REVIEW: Dark Forest
– By MovieCritic NextDoor
The woods really get a bad reputation in a lot of horror movies. I live in the woods for the first seventeen years of my life and I never once saw a monster or a homicidal maniac. Even the animals aren’t all that dangerous as long as you leave them alone, though we did have badgers around and sometimes no matter how careful you are they’ll still try to claw your face off. Of course any animal can be dangerous under the right (or wrong) circumstances, which is my best guess at what the underlying message of Dark Forest is meant to be. Really it’s more your standard horror movie public service announcement about how going camping is taking your life in your hands and only a fool ever willingly sleeps in a place with no cell service.
There are really two different movies here, first of all, though at least they’re both about the dangers of camping so I suppose that’s something. On one hand we have sisters Michelle (Veronica Ternopolski) and Francine (Jalin Desloges), who look nothing alike. Jolene (Weronika Sokalska), however, looks quite a bit like Francine, though I really hope they aren’t related. They have a camping trip planned with Emily (Laurel McArthur) who really, really needs to get away from her awful, controlling boyfriend Peter (Dennis Scullard).
Then we have Henry (Graham Silver) and Sally (Alyssa Wyspianski), who are taking their friends Kim (Genevieve DeGraves) and Franky (Jesse Laing) camping in hopes of getting them together. At one point a third movie almost starts up, though thankfully that one turns out to be more of a sacrificial movie to help demonstrate how truly dangerous it is among the trees. I can’t tell you how relieved I was that that movie didn’t last, because it had the worst dialogue. “Your earlobes taste like chamomile,” really?
The only thing the two main films have in common, apart from a brief scene where they come within an inch of colliding, is the villain of the piece. Peter, you see, isn’t merely an overbearing and probably abusive boyfriend — he’s also more than happy to kill anyone who annoys him or just happens to be handy, and since the woods are pretty crowded this time of year they make an excellent hunting ground for him and his reluctant accomplice Roy (Matthew Stefanson).

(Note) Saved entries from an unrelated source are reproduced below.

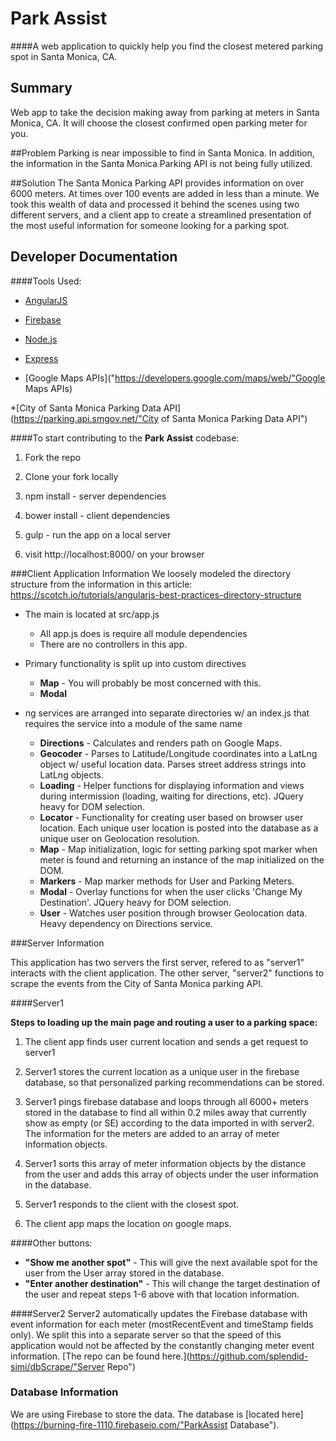 # **Park Assist**
####A web application to quickly help you find the closest metered parking spot in Santa Monica, CA.

## Summary
Web app to take the decision making away from parking at meters in Santa Monica, CA. It will choose the closest confirmed open parking meter for you.

##Problem
Parking is near impossible to find in Santa Monica. In addition, the information in the Santa Monica Parking API is not being fully utilized.

##Solution
The Santa Monica Parking API provides information on over 6000 meters. At times over 100 events are added in less than a minute. We took this wealth of data and processed it behind the scenes using two different servers, and a client app to create a streamlined presentation of the most useful information for someone looking for a parking spot.

## Developer Documentation

####Tools Used:
  * [AngularJS](https://angularjs.org/"AngularJS")

  * [Firebase](https://www.firebase.com/"Firebase")

  * [Node.js](https://nodejs.org/"Node.js")

  * [Express](http://expressjs.com/"Express")

  * [Google Maps APIs]("https://developers.google.com/maps/web/"Google Maps APIs)

  *[City of Santa Monica Parking Data API](https://parking.api.smgov.net/"City of Santa Monica Parking Data API")

####To start contributing to the **Park Assist** codebase:
  1. Fork the repo

  2. Clone your fork locally

  3. npm install - server dependencies

  4. bower install - client dependencies

  5. gulp - run the app on a local server

  6. visit http://localhost:8000/ on your browser

###Client Application Information
We loosely modeled the directory structure from the information in this article:
https://scotch.io/tutorials/angularjs-best-practices-directory-structure

  * The main is located at src/app.js
      * All app.js does is require all module dependencies
      * There are no controllers in this app.

  * Primary functionality is split up into custom directives
    * **Map** - You will probably be most concerned with this.
    * **Modal**

  * ng services are arranged into separate directories w/ an index.js that requires the service into a module of the same name
    * **Directions** - Calculates and renders path on Google Maps.
    * **Geocoder** - Parses to Latitude/Longitude coordinates into a LatLng object w/ useful location data. Parses street address strings into LatLng objects.
    * **Loading** - Helper functions for displaying information and views during intermission (loading, waiting for directions, etc). JQuery heavy for DOM selection.
    * **Locator** - Functionality for creating user based on browser user location. Each unique user location is posted into the database as a unique user on Geolocation resolution.
    * **Map** - Map initialization, logic for setting parking spot marker when meter is found and returning an instance of the map initialized on the DOM.
    * **Markers** - Map marker methods for User and Parking Meters.
    * **Modal** - Overlay functions for when the user clicks 'Change My Destination'. JQuery heavy for DOM selection.
    * **User** - Watches user position through browser Geolocation data. Heavy dependency on Directions service.

###Server Information

This application has two servers the first server, refered to as "server1" interacts with the client application. The other server, "server2" functions to scrape the events from the City of Santa Monica parking API.

####Server1

**Steps to loading up the main page and routing a user to a parking space:**
  1. The client app finds user current location and sends a get request to server1

  2. Server1 stores the current location as a unique user in the firebase database, so that personalized parking recommendations can be stored.

  3. Server1 pings firebase database and loops through all 6000+ meters stored in the database to find all within 0.2 miles away that currently show as empty (or SE) according to the data imported in with server2. The information for the meters are added to an array of meter information objects.

  4. Server1 sorts this array of meter information objects by the distance from the user and adds this array of objects under the user information in the database.

  5. Server1 responds to the client with the closest spot.

  6. The client app maps the location on google maps.

####Other buttons:
  * **"Show me another spot"** - This will give the next available spot for the user from the User array stored in the database.
  * **"Enter another destination"** - This will change the target destination of the user and repeat steps 1-6 above with that location information.

####Server2
Server2 automatically updates the Firebase database with event information for each meter (mostRecentEvent and timeStamp fields only). We split this into a separate server so that the speed of this application would not be affected by the constantly changing meter event information. [The repo can be found here.](https://github.com/splendid-simi/dbScrape/"Server Repo")

### Database Information

We are using Firebase to store the data. The database is [located here](https://burning-fire-1110.firebaseio.com/"ParkAssist Database").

Despite having the flimsiest of motives for much of his killing spree, Peter’s probably the most interesting character. Yes, it’s pretty strange to realize that the slasher gets the most character development. Sally almost becomes interesting, then she stops doing things. I mean, completely. She loses an entire day to a scene change and in that time moves about three feet, still vainly trying to get a signal on her phone. Still, at least she does more than Henry. Michelle is also on the verge of becoming a real character, something of a big sister to the whole crew, but also never quite gets there.
Several gallons of fake blood later there’s almost no one left standing on screen, and quite possibly not many people left awake in the audience. The acting is dubious in places and there’s nothing here that hasn’t been done better elsewhere. When the dialogue is bad it’s wretched (see ‘chamomile’, above) but there are a few scenes when the teasing among the four female friends does click, and I kept hoping for more of that.
Scullard as Peter is an excellent psychopath, however, creating an unsettling mix of homicidal and bizarrely playful. I was glad to see the women of the cast getting to stand up and fight, and there is some retro charm to it in the form of several scenes that pay homage to 80’s slasher flicks, but that didn’t quite make up for the rest of the movie. Still, it’s clear they all had fun with it and sometimes that’s all you can do, whether you’re stuck in the woods or in a doubtful horror movie.